I assume both should give me a result of 1.0, but only the second does, while the first is 0.84. Actually when both sentences have a length of 4 or above, the answer is always 1.0, so I think it is because the second sentence of case 1 has no 4-gram.

In practice, when dealing with sentence whose length is smaller than 4, do we have to make corpus_bleu() ignore the redundant n-gram cases by setting appropriate weights?

I appreciate your help!

Reply
- Jason Brownlee February 1, 2018 at 7:18 am #
  
  Yes, ideally. I’d recommend reporting 1,2,3,4 ngram scores separately as well.
  
  Reply
Daniel Pietschmann June 25, 2018 at 12:22 am #

Dear Jason Brownlee,

thanks a lot for this awesome tutorial, it really helps a lot!

Sadly I get an error using this part of the code:
“# n-gram individual BLEU
from nltk.translate.bleu_score import sentence_bleu
reference = [[‘this’, ‘is’, ‘a’, ‘test’]]
candidate = [‘this’, ‘is’, ‘a’, ‘test’]
print(‘Individual 1-gram: %f’ % sentence_bleu(reference, candidate, weights=(1, 0, 0, 0)))
print(‘Individual 2-gram: %f’ % sentence_bleu(reference, candidate, weights=(0, 1, 0, 0)))
print(‘Individual 3-gram: %f’ % sentence_bleu(reference, candidate, weights=(0, 0, 1, 0)))
print(‘Individual 4-gram: %f’ % sentence_bleu(reference, candidate, weights=(0, 0, 0, 1)))”
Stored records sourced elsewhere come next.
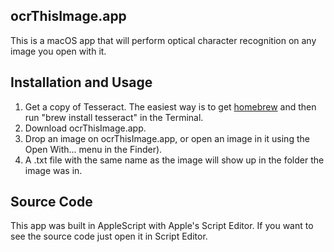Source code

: ## ocrThisImage.app

This is a macOS app that will perform optical character recognition on any image you open with it.

## Installation and Usage

1. Get a copy of Tesseract. The easiest way is to get [homebrew](https://brew.sh) and then run "brew install tesseract" in the Terminal.
2. Download ocrThisImage.app.
3. Drop an image on ocrThisImage.app, or open an image in it using the Open With... menu in the Finder).
4. A .txt file with the same name as the image will show up in the folder the image was in.

## Source Code

This app was built in AppleScript with Apple's Script Editor. If you want to see the source code just open it in Script Editor.
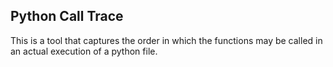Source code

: ## Python Call Trace

This is a tool that captures the order in which the functions may be called in an actual execution of a python file.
This is the error message: “Corpus/Sentence contains 0 counts of 3-gram overlaps.
BLEU scores might be undesirable; use SmoothingFunction().
warnings.warn(_msg)”

I tried adding a smoothing Function:
“from nltk.translate.bleu_score import SmoothingFunction
chencherry = SmoothingFunction()
print(‘Cumulative 1-gram: %f’ % sentence_bleu(reference, candidate, weights=(1, 0, 0, 0), smoothing_function=chencherry.method4))
print(‘Cumulative 2-gram: %f’ % sentence_bleu(reference, candidate, weights=(0.5, 0.5, 0, 0), smoothing_function=chencherry.method4))
print(‘Cumulative 3-gram: %f’ % sentence_bleu(reference, candidate, weights=(0.33, 0.33, 0.33, 0), smoothing_function=chencherry.method4))
print(‘Cumulative 4-gram: %f’ % sentence_bleu(reference, candidate, weights=(0.25, 0.25, 0.25, 0.25), smoothing_function=chencherry.method4))”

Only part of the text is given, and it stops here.